The Situation
When we took over the account, Phoenix wasn’t struggling with marginal performance—they were struggling to get any meaningful conversions at all.
The account had been unstable. Ads had faced rejections. Performance had dropped off hard after earlier disruptions. There was no consistent signal to build on, and confidence in what should work had eroded.
At the same time, expectations were high. This wasn’t a “set it and see” situation—it required steady progress, clarity, and a plan that could survive platform volatility.
We were responsible for paid social strategy, creative direction, testing structure, and ongoing optimization.
The Primary Challenge
The goal was to get the account back to a place where:
- conversions were happening consistently
- CPA was trending in the right direction
- the platform could actually learn again
- and performance updates told a clear story instead of raising new questions every week
In short: turn chaos into something reliable—without introducing new risk.
The Goal
Success early on looked like:
- proving we could drive real purchases again
- establishing a stable CPA baseline
- identifying which creatives and funnels actually deserved scale
- rebuilding confidence through clarity, not hype
This wasn’t about “winning the week.” It was about making the account work again.
Our Approach
We treated this like a recovery job, not a growth sprint.
First, we focused on stability—cleaning up what was causing volatility, reintroducing creatives that had worked historically, and making sure the account could actually run without interruptions.
From there, we leaned into disciplined iteration:
- refresh what was already showing promise
- isolate what was driving conversions
- resist the urge to overcorrect too early
We intentionally avoided aggressive scaling or structural overhauls until the account proved it could sustain consistent conversions again.
Weekly reporting wasn’t just a formality—it was part of the strategy.
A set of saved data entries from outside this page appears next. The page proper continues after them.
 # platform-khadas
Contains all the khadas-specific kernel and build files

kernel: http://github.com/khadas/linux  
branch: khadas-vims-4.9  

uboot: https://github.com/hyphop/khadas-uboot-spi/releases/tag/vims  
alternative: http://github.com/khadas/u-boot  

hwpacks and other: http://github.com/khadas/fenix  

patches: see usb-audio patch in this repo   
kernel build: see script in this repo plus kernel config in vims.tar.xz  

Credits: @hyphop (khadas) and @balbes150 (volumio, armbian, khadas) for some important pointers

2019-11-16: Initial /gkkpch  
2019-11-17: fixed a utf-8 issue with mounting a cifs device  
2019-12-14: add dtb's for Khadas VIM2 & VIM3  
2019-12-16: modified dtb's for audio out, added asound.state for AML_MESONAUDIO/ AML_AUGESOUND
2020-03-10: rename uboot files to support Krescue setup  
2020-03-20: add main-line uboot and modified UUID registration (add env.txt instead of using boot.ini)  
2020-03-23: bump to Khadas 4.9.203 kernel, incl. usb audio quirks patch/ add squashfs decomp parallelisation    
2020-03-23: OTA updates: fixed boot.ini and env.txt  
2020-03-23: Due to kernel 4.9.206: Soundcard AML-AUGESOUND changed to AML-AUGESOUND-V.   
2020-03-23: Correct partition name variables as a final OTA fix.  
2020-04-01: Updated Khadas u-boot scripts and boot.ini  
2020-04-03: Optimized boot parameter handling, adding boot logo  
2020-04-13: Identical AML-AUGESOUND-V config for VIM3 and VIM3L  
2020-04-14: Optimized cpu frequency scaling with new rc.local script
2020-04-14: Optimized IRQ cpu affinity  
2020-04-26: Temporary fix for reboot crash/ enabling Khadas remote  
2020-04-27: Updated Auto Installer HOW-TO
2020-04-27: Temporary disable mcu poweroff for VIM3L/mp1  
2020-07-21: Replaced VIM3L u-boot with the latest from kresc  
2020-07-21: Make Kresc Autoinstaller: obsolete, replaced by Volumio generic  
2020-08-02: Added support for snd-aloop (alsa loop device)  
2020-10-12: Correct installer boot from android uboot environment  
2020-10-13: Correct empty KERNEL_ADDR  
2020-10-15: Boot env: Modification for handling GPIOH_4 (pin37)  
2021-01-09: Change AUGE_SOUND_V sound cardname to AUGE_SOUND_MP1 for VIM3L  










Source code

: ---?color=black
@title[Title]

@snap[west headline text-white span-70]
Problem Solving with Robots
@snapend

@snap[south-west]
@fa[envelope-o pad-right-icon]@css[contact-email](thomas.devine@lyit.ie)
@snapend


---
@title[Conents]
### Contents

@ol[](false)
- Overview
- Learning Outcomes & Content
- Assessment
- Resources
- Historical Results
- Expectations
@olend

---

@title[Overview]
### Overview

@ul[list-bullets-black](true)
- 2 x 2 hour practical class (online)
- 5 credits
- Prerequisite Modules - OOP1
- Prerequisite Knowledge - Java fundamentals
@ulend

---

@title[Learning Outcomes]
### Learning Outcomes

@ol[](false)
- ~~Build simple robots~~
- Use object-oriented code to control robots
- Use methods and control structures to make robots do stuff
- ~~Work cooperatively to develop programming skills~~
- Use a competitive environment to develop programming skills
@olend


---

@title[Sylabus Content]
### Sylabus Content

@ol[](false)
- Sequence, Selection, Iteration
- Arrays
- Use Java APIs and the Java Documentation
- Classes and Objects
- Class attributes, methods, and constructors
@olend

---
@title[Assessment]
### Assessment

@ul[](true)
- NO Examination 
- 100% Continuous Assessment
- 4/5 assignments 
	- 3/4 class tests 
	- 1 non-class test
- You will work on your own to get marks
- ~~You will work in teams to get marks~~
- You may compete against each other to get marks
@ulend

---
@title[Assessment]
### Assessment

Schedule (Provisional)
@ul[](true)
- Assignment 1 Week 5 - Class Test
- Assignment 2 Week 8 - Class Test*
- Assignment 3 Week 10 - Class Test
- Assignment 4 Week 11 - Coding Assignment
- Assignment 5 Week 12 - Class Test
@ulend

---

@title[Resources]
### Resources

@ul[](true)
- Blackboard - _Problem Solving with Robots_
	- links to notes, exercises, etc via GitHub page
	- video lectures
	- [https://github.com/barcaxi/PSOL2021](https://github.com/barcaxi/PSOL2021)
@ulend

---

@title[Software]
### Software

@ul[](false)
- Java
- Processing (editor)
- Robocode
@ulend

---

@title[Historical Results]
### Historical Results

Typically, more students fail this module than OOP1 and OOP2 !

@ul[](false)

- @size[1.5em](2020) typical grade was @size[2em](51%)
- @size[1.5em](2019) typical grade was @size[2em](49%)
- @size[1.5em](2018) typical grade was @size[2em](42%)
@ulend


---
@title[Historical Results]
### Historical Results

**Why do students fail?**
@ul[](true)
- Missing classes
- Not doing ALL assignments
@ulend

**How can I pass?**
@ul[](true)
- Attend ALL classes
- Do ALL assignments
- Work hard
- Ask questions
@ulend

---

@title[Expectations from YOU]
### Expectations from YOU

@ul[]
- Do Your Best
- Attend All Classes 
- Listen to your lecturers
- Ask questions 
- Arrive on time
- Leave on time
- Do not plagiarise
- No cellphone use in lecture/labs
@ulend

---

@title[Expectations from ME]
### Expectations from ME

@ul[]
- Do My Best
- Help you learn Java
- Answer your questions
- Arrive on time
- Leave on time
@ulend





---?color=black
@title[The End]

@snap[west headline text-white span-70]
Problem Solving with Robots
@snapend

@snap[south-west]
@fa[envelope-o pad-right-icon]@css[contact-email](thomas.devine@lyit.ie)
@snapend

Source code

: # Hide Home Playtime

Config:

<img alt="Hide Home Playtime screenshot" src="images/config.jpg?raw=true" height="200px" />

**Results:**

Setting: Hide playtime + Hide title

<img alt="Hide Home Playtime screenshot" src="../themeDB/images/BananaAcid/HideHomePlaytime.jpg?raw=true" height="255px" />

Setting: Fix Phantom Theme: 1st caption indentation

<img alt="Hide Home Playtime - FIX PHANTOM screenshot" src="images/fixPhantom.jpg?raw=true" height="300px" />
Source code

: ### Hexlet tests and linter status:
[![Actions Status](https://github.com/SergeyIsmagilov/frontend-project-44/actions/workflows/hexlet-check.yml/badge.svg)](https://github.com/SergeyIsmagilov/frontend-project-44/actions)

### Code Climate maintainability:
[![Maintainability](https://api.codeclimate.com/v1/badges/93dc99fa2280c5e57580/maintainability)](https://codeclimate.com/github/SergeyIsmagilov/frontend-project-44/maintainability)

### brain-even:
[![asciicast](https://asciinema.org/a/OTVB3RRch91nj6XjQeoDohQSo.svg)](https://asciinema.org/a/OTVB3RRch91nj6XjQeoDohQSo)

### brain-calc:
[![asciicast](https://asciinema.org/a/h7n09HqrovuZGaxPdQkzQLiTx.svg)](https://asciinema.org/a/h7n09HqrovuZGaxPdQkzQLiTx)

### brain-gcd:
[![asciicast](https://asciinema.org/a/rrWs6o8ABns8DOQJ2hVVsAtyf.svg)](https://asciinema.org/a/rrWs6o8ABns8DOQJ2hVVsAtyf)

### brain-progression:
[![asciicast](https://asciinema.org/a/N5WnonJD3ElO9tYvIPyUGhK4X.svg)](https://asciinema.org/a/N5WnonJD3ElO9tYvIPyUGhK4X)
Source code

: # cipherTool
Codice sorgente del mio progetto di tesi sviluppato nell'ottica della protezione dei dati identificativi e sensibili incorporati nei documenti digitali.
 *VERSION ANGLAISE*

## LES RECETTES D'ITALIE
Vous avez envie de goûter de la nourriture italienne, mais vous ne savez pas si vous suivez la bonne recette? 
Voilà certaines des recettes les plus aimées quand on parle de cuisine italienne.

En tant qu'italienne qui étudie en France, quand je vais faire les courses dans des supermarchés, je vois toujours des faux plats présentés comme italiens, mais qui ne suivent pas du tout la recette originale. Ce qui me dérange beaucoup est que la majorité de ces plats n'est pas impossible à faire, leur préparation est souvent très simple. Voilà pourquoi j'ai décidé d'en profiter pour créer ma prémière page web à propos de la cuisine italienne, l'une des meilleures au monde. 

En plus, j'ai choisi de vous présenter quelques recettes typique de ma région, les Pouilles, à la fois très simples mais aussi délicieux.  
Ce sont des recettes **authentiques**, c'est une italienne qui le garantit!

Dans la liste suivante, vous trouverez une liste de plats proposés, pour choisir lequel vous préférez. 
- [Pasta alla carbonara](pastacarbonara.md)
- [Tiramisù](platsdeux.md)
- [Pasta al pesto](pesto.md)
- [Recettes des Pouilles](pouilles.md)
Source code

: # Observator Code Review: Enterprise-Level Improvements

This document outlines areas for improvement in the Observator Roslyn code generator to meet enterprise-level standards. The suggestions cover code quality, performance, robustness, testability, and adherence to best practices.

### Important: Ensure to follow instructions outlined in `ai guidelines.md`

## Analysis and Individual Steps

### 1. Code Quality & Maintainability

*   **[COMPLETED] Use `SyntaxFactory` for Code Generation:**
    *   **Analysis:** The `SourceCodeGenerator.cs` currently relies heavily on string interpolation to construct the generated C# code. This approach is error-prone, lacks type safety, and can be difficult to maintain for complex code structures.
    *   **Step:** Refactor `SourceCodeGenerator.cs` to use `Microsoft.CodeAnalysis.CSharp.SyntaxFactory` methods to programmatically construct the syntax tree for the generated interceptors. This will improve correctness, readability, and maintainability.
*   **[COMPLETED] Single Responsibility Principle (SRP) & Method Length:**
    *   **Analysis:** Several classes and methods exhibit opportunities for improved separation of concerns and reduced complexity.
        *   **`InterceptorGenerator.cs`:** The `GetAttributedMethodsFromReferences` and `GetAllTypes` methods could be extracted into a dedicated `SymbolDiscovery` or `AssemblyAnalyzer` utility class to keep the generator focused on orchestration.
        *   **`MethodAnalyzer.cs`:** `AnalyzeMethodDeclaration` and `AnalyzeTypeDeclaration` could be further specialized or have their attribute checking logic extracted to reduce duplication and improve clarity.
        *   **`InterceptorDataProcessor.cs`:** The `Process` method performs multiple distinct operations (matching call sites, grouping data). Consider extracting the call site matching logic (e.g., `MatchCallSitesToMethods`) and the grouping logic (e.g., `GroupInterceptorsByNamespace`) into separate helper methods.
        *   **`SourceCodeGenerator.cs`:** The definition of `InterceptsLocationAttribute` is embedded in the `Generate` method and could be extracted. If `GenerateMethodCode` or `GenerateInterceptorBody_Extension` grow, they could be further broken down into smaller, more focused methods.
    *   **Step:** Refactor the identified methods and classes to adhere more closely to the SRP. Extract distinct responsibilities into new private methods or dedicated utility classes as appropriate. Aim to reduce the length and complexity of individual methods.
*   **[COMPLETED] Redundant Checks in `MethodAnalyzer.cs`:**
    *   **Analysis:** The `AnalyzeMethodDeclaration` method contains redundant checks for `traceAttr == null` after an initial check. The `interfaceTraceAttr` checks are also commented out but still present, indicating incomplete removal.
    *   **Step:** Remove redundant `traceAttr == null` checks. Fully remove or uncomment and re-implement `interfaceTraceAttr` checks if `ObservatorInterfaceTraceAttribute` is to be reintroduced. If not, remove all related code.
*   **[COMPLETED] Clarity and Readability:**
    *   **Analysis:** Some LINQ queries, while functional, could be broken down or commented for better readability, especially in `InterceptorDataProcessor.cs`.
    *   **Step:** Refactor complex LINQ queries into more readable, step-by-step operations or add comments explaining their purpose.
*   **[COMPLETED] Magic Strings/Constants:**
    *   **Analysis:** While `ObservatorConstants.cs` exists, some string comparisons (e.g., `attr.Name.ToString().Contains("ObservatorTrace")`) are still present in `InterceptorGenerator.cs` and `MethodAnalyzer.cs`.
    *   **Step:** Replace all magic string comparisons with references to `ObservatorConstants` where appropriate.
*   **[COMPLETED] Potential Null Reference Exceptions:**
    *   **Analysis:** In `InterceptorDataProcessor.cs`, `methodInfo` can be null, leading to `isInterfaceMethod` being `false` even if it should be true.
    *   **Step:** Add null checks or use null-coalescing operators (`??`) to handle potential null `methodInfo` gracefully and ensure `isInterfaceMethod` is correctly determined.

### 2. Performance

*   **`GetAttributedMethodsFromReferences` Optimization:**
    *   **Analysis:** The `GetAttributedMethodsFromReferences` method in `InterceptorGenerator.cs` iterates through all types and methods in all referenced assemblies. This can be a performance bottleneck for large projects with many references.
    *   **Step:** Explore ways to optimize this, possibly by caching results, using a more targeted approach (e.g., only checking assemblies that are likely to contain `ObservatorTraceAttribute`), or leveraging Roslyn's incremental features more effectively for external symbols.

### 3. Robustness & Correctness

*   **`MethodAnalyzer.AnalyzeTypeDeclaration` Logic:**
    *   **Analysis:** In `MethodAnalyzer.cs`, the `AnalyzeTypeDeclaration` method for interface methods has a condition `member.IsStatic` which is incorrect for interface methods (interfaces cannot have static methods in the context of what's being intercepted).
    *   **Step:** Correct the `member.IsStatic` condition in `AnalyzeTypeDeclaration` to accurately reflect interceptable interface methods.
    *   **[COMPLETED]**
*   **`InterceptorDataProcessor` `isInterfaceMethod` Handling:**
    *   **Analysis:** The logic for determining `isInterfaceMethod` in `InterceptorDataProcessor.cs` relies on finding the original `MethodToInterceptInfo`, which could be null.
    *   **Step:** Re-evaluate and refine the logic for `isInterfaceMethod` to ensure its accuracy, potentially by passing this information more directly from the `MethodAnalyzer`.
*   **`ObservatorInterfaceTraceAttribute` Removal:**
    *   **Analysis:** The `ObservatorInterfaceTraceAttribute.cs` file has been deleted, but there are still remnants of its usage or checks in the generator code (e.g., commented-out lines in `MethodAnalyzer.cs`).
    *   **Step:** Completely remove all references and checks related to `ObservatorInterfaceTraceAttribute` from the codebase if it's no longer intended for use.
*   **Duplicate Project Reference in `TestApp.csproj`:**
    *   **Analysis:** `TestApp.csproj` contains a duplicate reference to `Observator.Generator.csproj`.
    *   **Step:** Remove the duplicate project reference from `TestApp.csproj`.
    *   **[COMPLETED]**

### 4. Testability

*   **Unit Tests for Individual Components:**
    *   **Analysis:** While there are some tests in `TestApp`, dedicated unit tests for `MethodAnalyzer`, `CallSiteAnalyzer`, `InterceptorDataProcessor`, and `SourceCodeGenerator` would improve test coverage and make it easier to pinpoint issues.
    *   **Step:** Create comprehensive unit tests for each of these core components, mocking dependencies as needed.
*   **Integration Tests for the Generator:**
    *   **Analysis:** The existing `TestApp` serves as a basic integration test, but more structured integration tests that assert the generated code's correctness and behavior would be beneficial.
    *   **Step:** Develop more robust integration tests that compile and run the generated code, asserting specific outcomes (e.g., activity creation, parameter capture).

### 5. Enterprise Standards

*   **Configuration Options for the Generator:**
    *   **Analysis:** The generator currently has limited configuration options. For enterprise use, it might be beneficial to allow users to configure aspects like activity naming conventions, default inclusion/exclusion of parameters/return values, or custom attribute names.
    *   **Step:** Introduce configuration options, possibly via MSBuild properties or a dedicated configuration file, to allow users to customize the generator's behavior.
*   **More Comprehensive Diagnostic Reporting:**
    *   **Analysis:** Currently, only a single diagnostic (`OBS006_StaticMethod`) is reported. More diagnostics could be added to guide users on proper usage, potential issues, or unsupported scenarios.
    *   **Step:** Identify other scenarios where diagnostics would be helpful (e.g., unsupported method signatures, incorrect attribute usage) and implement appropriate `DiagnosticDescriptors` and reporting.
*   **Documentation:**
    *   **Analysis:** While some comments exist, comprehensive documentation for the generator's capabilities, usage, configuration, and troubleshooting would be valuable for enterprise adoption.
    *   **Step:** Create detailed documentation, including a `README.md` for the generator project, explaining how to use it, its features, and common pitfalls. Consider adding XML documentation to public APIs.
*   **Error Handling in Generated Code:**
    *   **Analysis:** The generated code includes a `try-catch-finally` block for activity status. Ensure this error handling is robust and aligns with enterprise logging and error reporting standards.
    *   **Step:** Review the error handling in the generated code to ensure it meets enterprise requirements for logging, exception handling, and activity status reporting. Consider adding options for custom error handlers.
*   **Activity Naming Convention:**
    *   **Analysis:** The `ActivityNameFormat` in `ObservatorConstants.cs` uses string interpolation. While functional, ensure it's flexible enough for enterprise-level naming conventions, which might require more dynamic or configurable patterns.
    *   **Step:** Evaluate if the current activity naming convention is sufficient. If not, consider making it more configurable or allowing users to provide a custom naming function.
The goal was to make progress obvious and explainable, not just visible inside Ads Manager.
Execution Highlights
A few key decisions made the difference:
Refined proven creative instead of chasing novelty
Updating the “Simple Pill” creative with new copy drove a ~26% reduction in prospecting CPA and quickly became a primary driver of purchases.
Reactivated what had already earned trust
Previously strong ads that had stalled after earlier account issues were reintroduced carefully. Four reactivated creatives ended up driving over 70% of retargeting purchases, with CPAs ranging from $60–$130.
Assigned clear jobs to prospecting and retargeting
Prospecting rebuilt volume. Retargeting cleaned up efficiency. Retargeting CPA improved by roughly 80%, giving the account breathing room to stabilize.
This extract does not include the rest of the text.